Required work: Leaving every picture out, repeat all of the entries below exactly.

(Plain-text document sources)

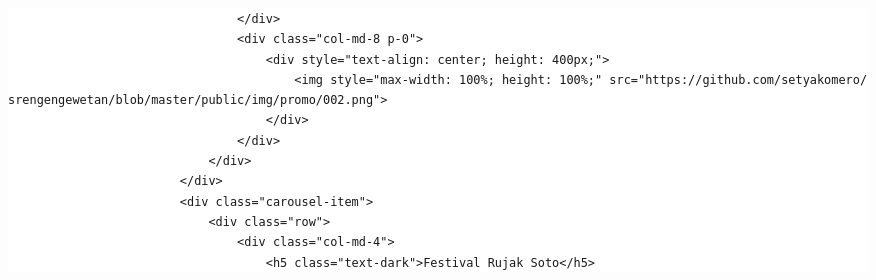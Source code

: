                                     </div>
                                    <div class="col-md-8 p-0">
                                        <div style="text-align: center; height: 400px;">
                                            <img style="max-width: 100%; height: 100%;" src="https://github.com/setyakomero/srengengewetan/blob/master/public/img/promo/002.png">
                                        </div>
                                    </div>
                                </div>
                            </div>
                            <div class="carousel-item">
                                <div class="row">
                                    <div class="col-md-4">
                                        <h5 class="text-dark">Festival Rujak Soto</h5>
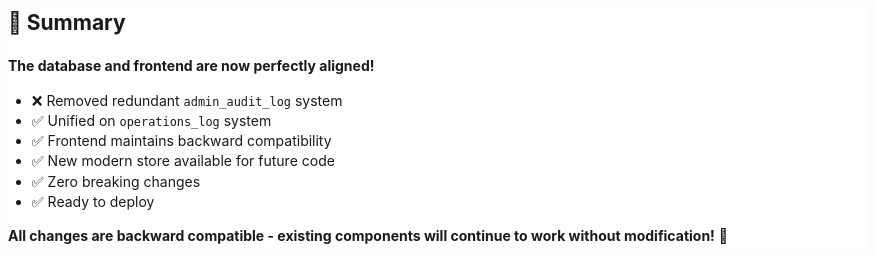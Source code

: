 
## 🎊 Summary

**The database and frontend are now perfectly aligned!**

- ❌ Removed redundant `admin_audit_log` system
- ✅ Unified on `operations_log` system  
- ✅ Frontend maintains backward compatibility
- ✅ New modern store available for future code
- ✅ Zero breaking changes
- ✅ Ready to deploy

**All changes are backward compatible - existing components will continue to work without modification!** 🚀

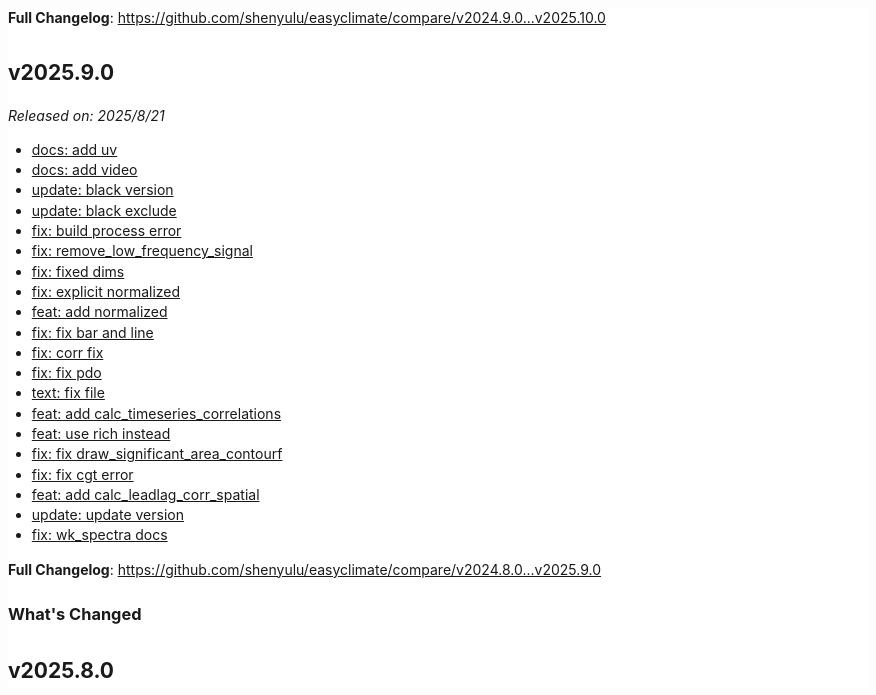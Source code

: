 **Full Changelog**: https://github.com/shenyulu/easyclimate/compare/v2024.9.0...v2025.10.0

## v2025.9.0

*Released on: 2025/8/21*

* [docs: add uv](https://github.com/shenyulu/easyclimate/pull/102/commits/a7a801fbaa7ff3b47dee9dc219d6309a84f96cb2)
* [docs: add video](https://github.com/shenyulu/easyclimate/pull/102/commits/1ec9d296b0f8c56adb69560edd1b9300a0d354c0)
* [update: black version](https://github.com/shenyulu/easyclimate/pull/102/commits/6cd9019faa831f18b3d24cf19665911d44cdf9e1)
* [update: black exclude](https://github.com/shenyulu/easyclimate/pull/102/commits/ea9d3a235369ae2411ae3987b96f729ef2c7a9fa)
* [fix: build process error](https://github.com/shenyulu/easyclimate/pull/102/commits/264f6e92e88bc700f01dca48c30b8184178ed778)
* [fix: remove_low_frequency_signal](https://github.com/shenyulu/easyclimate/pull/102/commits/a526fe7e397cbf292081fe4c71302c850c1e1e86)
* [fix: fixed dims](https://github.com/shenyulu/easyclimate/pull/102/commits/f60b9a3b5d15deb998c420f26adfb0f38b3db680)
* [fix: explicit normalized](https://github.com/shenyulu/easyclimate/pull/102/commits/39127b776d6fd4e068896442b2a526468b583734)
* [feat: add normalized](https://github.com/shenyulu/easyclimate/pull/102/commits/ea13c89069944dcfe3aacad6fc51cf04f1a7f241)
* [fix: fix bar and line](https://github.com/shenyulu/easyclimate/pull/102/commits/29d6a57e12fde5a3e9a5b3e47e2e49dd2eff4b05)
* [fix: corr fix](https://github.com/shenyulu/easyclimate/pull/102/commits/9b1d6a7d980b4562821b42287997ba9745046f4d)
* [fix: fix pdo](https://github.com/shenyulu/easyclimate/pull/102/commits/3b403ff87e8fa3321cf9d1a753888bd9bb9d7be4)
* [text: fix file](https://github.com/shenyulu/easyclimate/pull/102/commits/a9e18f436ab065b336c1abf75b69a69c08a23c4f)
* [feat: add calc_timeseries_correlations](https://github.com/shenyulu/easyclimate/pull/102/commits/d50a012a88fda692e0d5e521700882e1727ad205)
* [feat: use rich instead](https://github.com/shenyulu/easyclimate/pull/102/commits/c5c6a029748aa8b4e769152a0322d42a41ebc9f6)
* [fix: fix draw_significant_area_contourf](https://github.com/shenyulu/easyclimate/pull/102/commits/523ee935bb77063cdbeaa5f5957814c14bb42587)
* [fix: fix cgt error](https://github.com/shenyulu/easyclimate/pull/102/commits/488c66acd3daa83af27e4218c4ca8b0c7544b829)
* [feat: add calc_leadlag_corr_spatial](https://github.com/shenyulu/easyclimate/pull/102/commits/3ebf91f2aeaec7300f47fe645dd1c4a1eef382f6)
* [update: update version](https://github.com/shenyulu/easyclimate/pull/102/commits/d4088cedb7b535a3d67148e85f741f453a26bdab)
* [fix: wk_spectra docs](https://github.com/shenyulu/easyclimate/pull/102/commits/d5f949de877f398139d058700ec53b9831758bd5)

**Full Changelog**: https://github.com/shenyulu/easyclimate/compare/v2024.8.0...v2025.9.0

### What's Changed

## v2025.8.0
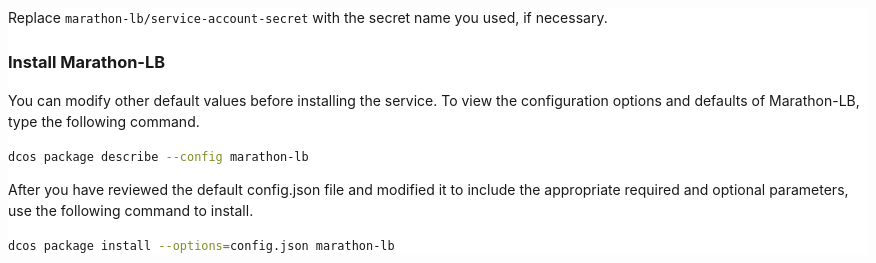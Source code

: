 Replace `marathon-lb/service-account-secret` with the secret name you used, if necessary.

### Install Marathon-LB
You can modify other default values before installing the service. To view the configuration options and defaults of Marathon-LB, type the following command.

``` bash
dcos package describe --config marathon-lb
```

After you have reviewed the default config.json file and modified it to include the appropriate  required and optional parameters, use the following command to install.

``` bash
dcos package install --options=config.json marathon-lb
```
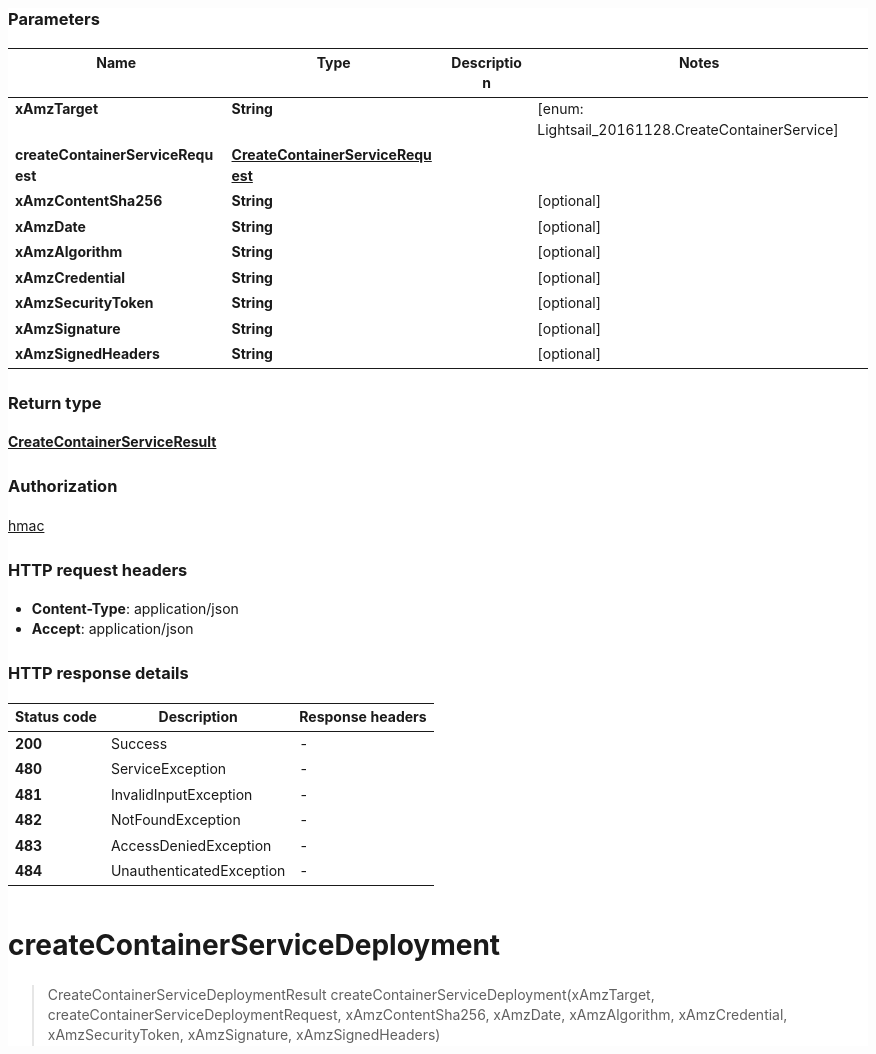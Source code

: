 ### Parameters

| Name | Type | Description  | Notes |
|------------- | ------------- | ------------- | -------------|
| **xAmzTarget** | **String**|  | [enum: Lightsail_20161128.CreateContainerService] |
| **createContainerServiceRequest** | [**CreateContainerServiceRequest**](CreateContainerServiceRequest.md)|  | |
| **xAmzContentSha256** | **String**|  | [optional] |
| **xAmzDate** | **String**|  | [optional] |
| **xAmzAlgorithm** | **String**|  | [optional] |
| **xAmzCredential** | **String**|  | [optional] |
| **xAmzSecurityToken** | **String**|  | [optional] |
| **xAmzSignature** | **String**|  | [optional] |
| **xAmzSignedHeaders** | **String**|  | [optional] |

### Return type

[**CreateContainerServiceResult**](CreateContainerServiceResult.md)

### Authorization

[hmac](../README.md#hmac)

### HTTP request headers

 - **Content-Type**: application/json
 - **Accept**: application/json

### HTTP response details
| Status code | Description | Response headers |
|-------------|-------------|------------------|
| **200** | Success |  -  |
| **480** | ServiceException |  -  |
| **481** | InvalidInputException |  -  |
| **482** | NotFoundException |  -  |
| **483** | AccessDeniedException |  -  |
| **484** | UnauthenticatedException |  -  |

<a id="createContainerServiceDeployment"></a>
# **createContainerServiceDeployment**
> CreateContainerServiceDeploymentResult createContainerServiceDeployment(xAmzTarget, createContainerServiceDeploymentRequest, xAmzContentSha256, xAmzDate, xAmzAlgorithm, xAmzCredential, xAmzSecurityToken, xAmzSignature, xAmzSignedHeaders)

Your solution:
Source code

:                                     </div>
                                    <div class="col-md-8 p-0">
                                        <div style="text-align: center; height: 400px;">
                                            <img style="max-width: 100%; height: 100%;" src="https://github.com/setyakomero/srengengewetan/blob/master/public/img/promo/002.png">
                                        </div>
                                    </div>
                                </div>
                            </div>
                            <div class="carousel-item">
                                <div class="row">
                                    <div class="col-md-4">
                                        <h5 class="text-dark">Festival Rujak Soto</h5>
Source code

: 
## 🎊 Summary

**The database and frontend are now perfectly aligned!**

- ❌ Removed redundant `admin_audit_log` system
- ✅ Unified on `operations_log` system  
- ✅ Frontend maintains backward compatibility
- ✅ New modern store available for future code
- ✅ Zero breaking changes
- ✅ Ready to deploy

**All changes are backward compatible - existing components will continue to work without modification!** 🚀

Source code

: **Full Changelog**: https://github.com/shenyulu/easyclimate/compare/v2024.9.0...v2025.10.0

## v2025.9.0

*Released on: 2025/8/21*

* [docs: add uv](https://github.com/shenyulu/easyclimate/pull/102/commits/a7a801fbaa7ff3b47dee9dc219d6309a84f96cb2)
* [docs: add video](https://github.com/shenyulu/easyclimate/pull/102/commits/1ec9d296b0f8c56adb69560edd1b9300a0d354c0)
* [update: black version](https://github.com/shenyulu/easyclimate/pull/102/commits/6cd9019faa831f18b3d24cf19665911d44cdf9e1)
* [update: black exclude](https://github.com/shenyulu/easyclimate/pull/102/commits/ea9d3a235369ae2411ae3987b96f729ef2c7a9fa)
* [fix: build process error](https://github.com/shenyulu/easyclimate/pull/102/commits/264f6e92e88bc700f01dca48c30b8184178ed778)
* [fix: remove_low_frequency_signal](https://github.com/shenyulu/easyclimate/pull/102/commits/a526fe7e397cbf292081fe4c71302c850c1e1e86)
* [fix: fixed dims](https://github.com/shenyulu/easyclimate/pull/102/commits/f60b9a3b5d15deb998c420f26adfb0f38b3db680)
* [fix: explicit normalized](https://github.com/shenyulu/easyclimate/pull/102/commits/39127b776d6fd4e068896442b2a526468b583734)
* [feat: add normalized](https://github.com/shenyulu/easyclimate/pull/102/commits/ea13c89069944dcfe3aacad6fc51cf04f1a7f241)
* [fix: fix bar and line](https://github.com/shenyulu/easyclimate/pull/102/commits/29d6a57e12fde5a3e9a5b3e47e2e49dd2eff4b05)
* [fix: corr fix](https://github.com/shenyulu/easyclimate/pull/102/commits/9b1d6a7d980b4562821b42287997ba9745046f4d)
* [fix: fix pdo](https://github.com/shenyulu/easyclimate/pull/102/commits/3b403ff87e8fa3321cf9d1a753888bd9bb9d7be4)
* [text: fix file](https://github.com/shenyulu/easyclimate/pull/102/commits/a9e18f436ab065b336c1abf75b69a69c08a23c4f)
* [feat: add calc_timeseries_correlations](https://github.com/shenyulu/easyclimate/pull/102/commits/d50a012a88fda692e0d5e521700882e1727ad205)
* [feat: use rich instead](https://github.com/shenyulu/easyclimate/pull/102/commits/c5c6a029748aa8b4e769152a0322d42a41ebc9f6)
* [fix: fix draw_significant_area_contourf](https://github.com/shenyulu/easyclimate/pull/102/commits/523ee935bb77063cdbeaa5f5957814c14bb42587)
* [fix: fix cgt error](https://github.com/shenyulu/easyclimate/pull/102/commits/488c66acd3daa83af27e4218c4ca8b0c7544b829)
* [feat: add calc_leadlag_corr_spatial](https://github.com/shenyulu/easyclimate/pull/102/commits/3ebf91f2aeaec7300f47fe645dd1c4a1eef382f6)
* [update: update version](https://github.com/shenyulu/easyclimate/pull/102/commits/d4088cedb7b535a3d67148e85f741f453a26bdab)
* [fix: wk_spectra docs](https://github.com/shenyulu/easyclimate/pull/102/commits/d5f949de877f398139d058700ec53b9831758bd5)

**Full Changelog**: https://github.com/shenyulu/easyclimate/compare/v2024.8.0...v2025.9.0

### What's Changed

## v2025.8.0
Source code

: Replace `marathon-lb/service-account-secret` with the secret name you used, if necessary.

### Install Marathon-LB
You can modify other default values before installing the service. To view the configuration options and defaults of Marathon-LB, type the following command.

``` bash
dcos package describe --config marathon-lb
```

After you have reviewed the default config.json file and modified it to include the appropriate  required and optional parameters, use the following command to install.

``` bash
dcos package install --options=config.json marathon-lb
```
Source code

: ### Parameters

| Name | Type | Description  | Notes |
|------------- | ------------- | ------------- | -------------|
| **xAmzTarget** | **String**|  | [enum: Lightsail_20161128.CreateContainerService] |
| **createContainerServiceRequest** | [**CreateContainerServiceRequest**](CreateContainerServiceRequest.md)|  | |
| **xAmzContentSha256** | **String**|  | [optional] |
| **xAmzDate** | **String**|  | [optional] |
| **xAmzAlgorithm** | **String**|  | [optional] |
| **xAmzCredential** | **String**|  | [optional] |
| **xAmzSecurityToken** | **String**|  | [optional] |
| **xAmzSignature** | **String**|  | [optional] |
| **xAmzSignedHeaders** | **String**|  | [optional] |

### Return type

[**CreateContainerServiceResult**](CreateContainerServiceResult.md)

### Authorization

[hmac](../README.md#hmac)

### HTTP request headers

 - **Content-Type**: application/json
 - **Accept**: application/json

### HTTP response details
| Status code | Description | Response headers |
|-------------|-------------|------------------|
| **200** | Success |  -  |
| **480** | ServiceException |  -  |
| **481** | InvalidInputException |  -  |
| **482** | NotFoundException |  -  |
| **483** | AccessDeniedException |  -  |
| **484** | UnauthenticatedException |  -  |

<a id="createContainerServiceDeployment"></a>
# **createContainerServiceDeployment**
> CreateContainerServiceDeploymentResult createContainerServiceDeployment(xAmzTarget, createContainerServiceDeploymentRequest, xAmzContentSha256, xAmzDate, xAmzAlgorithm, xAmzCredential, xAmzSecurityToken, xAmzSignature, xAmzSignedHeaders)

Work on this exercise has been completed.